Founded in 1980, Living Free Animal Sanctuary was among the first privately funded no-kill animal sanctuaries, with a mission of rescuing cats and dogs from imminent shelter euthanasia.

And in an effort to better acquaint the mountain communities with Living Free’s mission, the board has inaugurated “town meetings,” prior to board meetings. The next meeting is at Meadow House on the Living Free campus, Sat. March 7 from 10 to 11 a.m. “We’re wide open to having the town attend these sessions, to ask questions and get to know us,” said President Randall Harris. “We want to be part of the community and less isolated.”

He noted the board is now more involved in creating policy and in day-to-day management. As part of that, there is a concerted move to increase public awareness within the mountain communities and off-Hill through more outreach, new branding, and website and social media campaigns. “We’re committed to full transparency in how we operate,” said Harris. “Now 82 cents of every dollar we take in goes to animal-related services.

“We’re also working more closely with ARF. There is no competition. One thing we have is no shortage of is animals who need help,” said Harris.

Policy changes at Living Free have increased pet adoption rates, according to Harris. “Last year we broke adoption records for our 34-year history,” said Harris. Staff now has more discretion in matching pets with prospective owners, leading to higher adoption rates. Whereas in previous years, 25 cats and dogs might have been adopted in a single year, last year more than 200 animals found permanent homes.

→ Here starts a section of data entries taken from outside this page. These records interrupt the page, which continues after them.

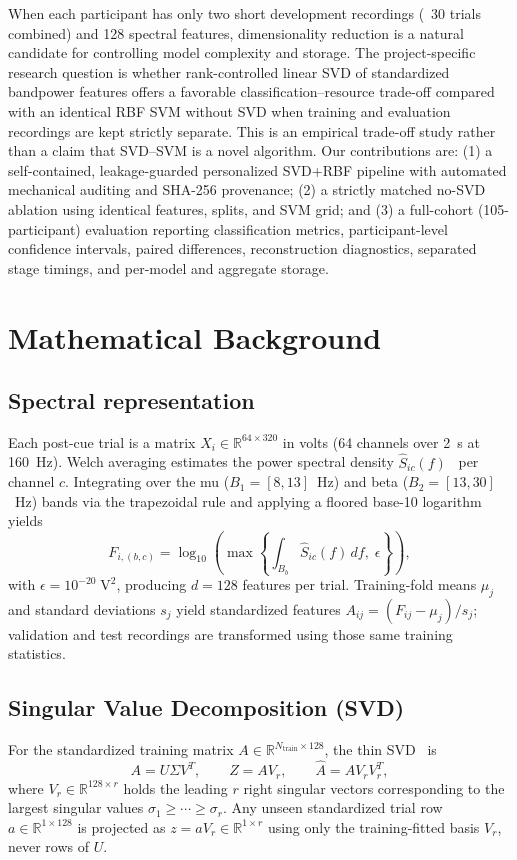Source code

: \documentclass[conference]{IEEEtran}
\begin{document}
When each participant has only two short development recordings (~30 trials
combined) and 128 spectral features, dimensionality reduction is a natural
candidate for controlling model complexity and storage. The project-specific
research question is whether rank-controlled linear SVD of standardized bandpower
features offers a favorable classification--resource trade-off compared with an
identical RBF SVM without SVD when training and evaluation recordings are kept
strictly separate. This is an empirical trade-off study rather than a claim that
SVD--SVM is a novel algorithm. Our contributions are: (1) a self-contained,
leakage-guarded personalized SVD+RBF pipeline with automated mechanical auditing
and SHA-256 provenance; (2) a strictly matched no-SVD ablation using identical
features, splits, and SVM grid; and (3) a full-cohort (105-participant)
evaluation reporting classification metrics, participant-level confidence
intervals, paired differences, reconstruction diagnostics, separated stage
timings, and per-model and aggregate storage.

\section{Mathematical Background}
\subsection{Spectral representation}
Each post-cue trial is a matrix $X_i\in\mathbb{R}^{64\times 320}$ in volts
(64 channels over 2~s at 160~Hz). Welch averaging estimates the power spectral
density $\widehat S_{ic}(f)$~\cite{ref13} per channel $c$. Integrating over the
mu ($B_1=[8,13]$~Hz) and beta ($B_2=[13,30]$~Hz) bands via the trapezoidal rule
and applying a floored base-10 logarithm yields
\begin{equation}
F_{i,(b,c)}=\log_{10}\!\left(\max\left\{\int_{B_b}\widehat S_{ic}(f)\,df,\;\epsilon\right\}\right),
\end{equation}
with $\epsilon=10^{-20}\;\text{V}^2$, producing $d=128$ features per trial.
Training-fold means $\mu_j$ and standard deviations $s_j$ yield standardized
features $A_{ij}=(F_{ij}-\mu_j)/s_j$; validation and test recordings are
transformed using those same training statistics.

\subsection{Singular Value Decomposition (SVD)}
For the standardized training matrix $A\in\mathbb{R}^{N_{\text{train}}\times 128}$,
the thin SVD~\cite{ref10,ref11,ref12} is
\begin{equation}
A=U\Sigma V^T,\qquad Z=AV_r,\qquad \widehat A=AV_rV_r^T,
\end{equation}
where $V_r\in\mathbb{R}^{128\times r}$ holds the leading $r$ right singular
vectors corresponding to the largest singular values $\sigma_1\ge\cdots\ge\sigma_r$.
Any unseen standardized trial row $a\in\mathbb{R}^{1\times 128}$ is projected as
$z=aV_r\in\mathbb{R}^{1\times r}$ using only the training-fitted basis $V_r$,
never rows of $U$.
\end{document}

Minor changes in adoption guidelines have made the difference, said Harris. Previous guidelines required a home to have a 6-foot fenced yard with a specified amount of space. “Now, there is a small-dog exception,” said Harris, so smaller dogs can be adopted. “It’s now on a case-by-case basis,” Harris noted. “We will try to find a match for you.” He stressed some fixed guidelines that cannot be altered, such as forbidding de-clawing of cats or allowing them to be adopted into mountain homes where they’re allowed to go outdoors.

Also adding to increased adoptions, Harris cited construction of a puppy quarantine facility and a “kittery,” allowing LF to take in young puppies and kittens and keep them isolated, monitored and medically treated until ready for adoption. “We dedicated a chunk of resources to building these new facilities so we could take in these young animals,” he said.

Harris said LF rescues animals from kill shelters, saving them from euthanasia. “For every animal you adopt from Living Free, you save two lives — the one you take home and the one that can now fill the space your compassion has created,” he said. notes that each year, 7 million cats and dogs are abandoned to shelters and 4 million killed. The 4 million represent 3 percent of animals bought annually from breeders, retailers and puppy mills. If that 3 percent were rescued animals rather than ones purchased, there would be no euthanasia, says the site.

“We have developed educational outreach programs to promote responsible pet ownership. We are collaborating with other organizations to help end the need for healthy animal euthanasia by increasing public awareness of the need to eradicate inhumane puppy and kitten mills,” said Harris.